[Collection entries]
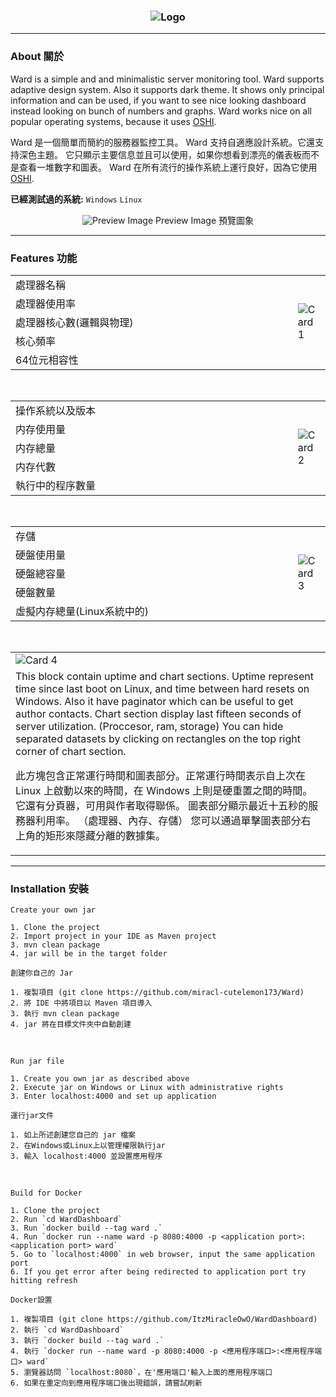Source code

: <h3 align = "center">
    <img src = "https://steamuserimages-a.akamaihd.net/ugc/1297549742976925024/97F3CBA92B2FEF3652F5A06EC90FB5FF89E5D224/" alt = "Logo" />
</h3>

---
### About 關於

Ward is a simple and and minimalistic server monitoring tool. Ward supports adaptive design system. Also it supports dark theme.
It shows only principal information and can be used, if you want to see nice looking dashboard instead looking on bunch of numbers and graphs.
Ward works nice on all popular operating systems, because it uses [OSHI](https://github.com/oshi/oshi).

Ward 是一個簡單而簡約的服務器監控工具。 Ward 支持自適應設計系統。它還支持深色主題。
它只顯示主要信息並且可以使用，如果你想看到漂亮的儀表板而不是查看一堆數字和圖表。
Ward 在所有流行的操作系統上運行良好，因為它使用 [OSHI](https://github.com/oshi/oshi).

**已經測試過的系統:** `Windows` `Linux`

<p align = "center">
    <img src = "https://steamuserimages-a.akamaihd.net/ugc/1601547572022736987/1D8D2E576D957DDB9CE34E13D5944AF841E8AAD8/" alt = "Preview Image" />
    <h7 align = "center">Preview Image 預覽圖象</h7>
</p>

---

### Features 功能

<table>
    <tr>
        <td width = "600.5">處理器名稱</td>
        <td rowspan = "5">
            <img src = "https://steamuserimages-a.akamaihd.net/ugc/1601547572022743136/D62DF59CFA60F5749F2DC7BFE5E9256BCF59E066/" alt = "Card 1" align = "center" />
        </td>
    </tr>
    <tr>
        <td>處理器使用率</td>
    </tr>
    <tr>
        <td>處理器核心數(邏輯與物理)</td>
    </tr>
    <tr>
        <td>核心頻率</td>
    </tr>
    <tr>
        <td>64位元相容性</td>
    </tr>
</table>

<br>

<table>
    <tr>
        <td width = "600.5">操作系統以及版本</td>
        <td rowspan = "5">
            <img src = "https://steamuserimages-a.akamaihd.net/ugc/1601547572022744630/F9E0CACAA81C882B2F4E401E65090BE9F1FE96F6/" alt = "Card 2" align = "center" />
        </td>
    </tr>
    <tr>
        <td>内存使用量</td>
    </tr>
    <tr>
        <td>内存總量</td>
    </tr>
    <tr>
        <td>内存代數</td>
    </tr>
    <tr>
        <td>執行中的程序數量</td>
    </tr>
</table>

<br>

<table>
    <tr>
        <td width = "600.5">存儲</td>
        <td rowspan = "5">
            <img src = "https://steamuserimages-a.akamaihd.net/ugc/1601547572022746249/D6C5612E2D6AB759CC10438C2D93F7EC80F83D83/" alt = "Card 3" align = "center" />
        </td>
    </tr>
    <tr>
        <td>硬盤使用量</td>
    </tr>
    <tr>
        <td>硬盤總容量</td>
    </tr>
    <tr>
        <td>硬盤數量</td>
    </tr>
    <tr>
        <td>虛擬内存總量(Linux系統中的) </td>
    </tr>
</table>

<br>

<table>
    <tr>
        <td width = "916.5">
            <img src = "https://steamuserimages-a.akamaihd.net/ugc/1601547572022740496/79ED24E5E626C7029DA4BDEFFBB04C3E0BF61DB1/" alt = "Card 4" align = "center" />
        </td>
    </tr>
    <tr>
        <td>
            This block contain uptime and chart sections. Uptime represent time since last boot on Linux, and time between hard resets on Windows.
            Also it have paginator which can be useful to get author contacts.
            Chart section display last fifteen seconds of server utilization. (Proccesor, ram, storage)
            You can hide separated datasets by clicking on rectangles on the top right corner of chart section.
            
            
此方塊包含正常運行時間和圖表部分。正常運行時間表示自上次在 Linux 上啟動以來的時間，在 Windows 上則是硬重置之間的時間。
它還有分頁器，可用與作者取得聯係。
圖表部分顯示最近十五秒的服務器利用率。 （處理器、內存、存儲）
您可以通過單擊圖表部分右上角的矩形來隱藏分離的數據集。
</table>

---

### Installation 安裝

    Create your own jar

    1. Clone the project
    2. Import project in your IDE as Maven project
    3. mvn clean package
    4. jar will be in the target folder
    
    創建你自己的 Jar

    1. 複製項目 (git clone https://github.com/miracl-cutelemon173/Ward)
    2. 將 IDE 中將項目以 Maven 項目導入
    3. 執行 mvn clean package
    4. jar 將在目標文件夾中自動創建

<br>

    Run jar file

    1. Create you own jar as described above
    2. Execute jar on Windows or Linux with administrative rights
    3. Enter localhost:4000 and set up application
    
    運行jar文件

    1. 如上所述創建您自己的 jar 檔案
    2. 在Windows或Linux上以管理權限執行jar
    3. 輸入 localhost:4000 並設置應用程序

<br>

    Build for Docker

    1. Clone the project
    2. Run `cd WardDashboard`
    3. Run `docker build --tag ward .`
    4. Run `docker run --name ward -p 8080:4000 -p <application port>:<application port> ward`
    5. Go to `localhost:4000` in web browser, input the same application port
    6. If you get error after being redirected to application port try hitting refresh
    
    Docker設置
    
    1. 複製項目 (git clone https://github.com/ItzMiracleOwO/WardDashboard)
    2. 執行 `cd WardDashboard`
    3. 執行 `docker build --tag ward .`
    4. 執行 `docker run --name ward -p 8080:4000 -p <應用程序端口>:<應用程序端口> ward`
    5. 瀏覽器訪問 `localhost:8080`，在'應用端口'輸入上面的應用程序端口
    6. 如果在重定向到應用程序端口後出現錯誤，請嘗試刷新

==

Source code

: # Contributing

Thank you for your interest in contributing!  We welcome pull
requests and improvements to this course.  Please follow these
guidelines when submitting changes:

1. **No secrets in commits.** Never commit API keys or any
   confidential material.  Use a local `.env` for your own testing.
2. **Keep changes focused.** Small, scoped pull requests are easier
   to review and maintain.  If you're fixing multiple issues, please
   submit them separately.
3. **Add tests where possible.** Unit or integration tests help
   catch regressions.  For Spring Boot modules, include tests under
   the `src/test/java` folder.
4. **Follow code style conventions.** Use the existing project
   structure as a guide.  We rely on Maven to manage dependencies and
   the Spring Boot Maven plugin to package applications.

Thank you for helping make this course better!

* * *

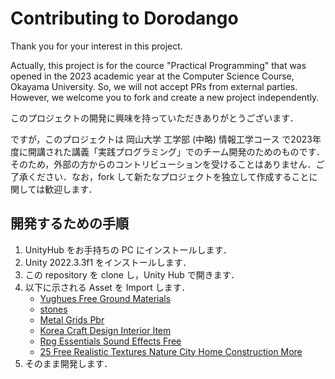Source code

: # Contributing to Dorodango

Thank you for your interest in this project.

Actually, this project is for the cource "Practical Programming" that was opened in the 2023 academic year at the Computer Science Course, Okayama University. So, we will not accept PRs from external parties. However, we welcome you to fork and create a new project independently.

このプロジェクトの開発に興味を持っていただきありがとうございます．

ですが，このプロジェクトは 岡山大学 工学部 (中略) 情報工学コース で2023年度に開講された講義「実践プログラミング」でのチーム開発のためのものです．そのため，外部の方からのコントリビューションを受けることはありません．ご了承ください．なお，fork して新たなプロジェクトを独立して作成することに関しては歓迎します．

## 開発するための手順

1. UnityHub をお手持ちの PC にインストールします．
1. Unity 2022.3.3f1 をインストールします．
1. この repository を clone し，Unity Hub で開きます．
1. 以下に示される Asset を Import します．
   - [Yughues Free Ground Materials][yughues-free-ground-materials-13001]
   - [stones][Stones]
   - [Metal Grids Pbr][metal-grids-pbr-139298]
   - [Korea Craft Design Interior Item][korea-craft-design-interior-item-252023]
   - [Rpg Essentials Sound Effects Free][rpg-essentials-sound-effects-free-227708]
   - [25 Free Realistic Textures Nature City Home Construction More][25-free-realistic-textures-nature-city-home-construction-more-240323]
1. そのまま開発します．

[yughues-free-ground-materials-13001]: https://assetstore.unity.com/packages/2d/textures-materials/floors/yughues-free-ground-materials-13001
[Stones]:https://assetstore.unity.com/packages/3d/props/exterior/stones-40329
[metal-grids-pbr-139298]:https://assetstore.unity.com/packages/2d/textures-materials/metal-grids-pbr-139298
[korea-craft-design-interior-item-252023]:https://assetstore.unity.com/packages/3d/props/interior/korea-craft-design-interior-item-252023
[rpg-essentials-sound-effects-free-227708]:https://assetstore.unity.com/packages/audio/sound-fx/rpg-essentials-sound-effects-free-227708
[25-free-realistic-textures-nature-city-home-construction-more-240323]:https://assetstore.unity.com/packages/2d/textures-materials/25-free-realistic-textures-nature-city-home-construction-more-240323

(Exercise directions) The answer must consist of every line above that contains the word "interest".

(Answer to the problem)
Thank you for your interest in contributing!  We welcome pull
Thank you for your interest in this project.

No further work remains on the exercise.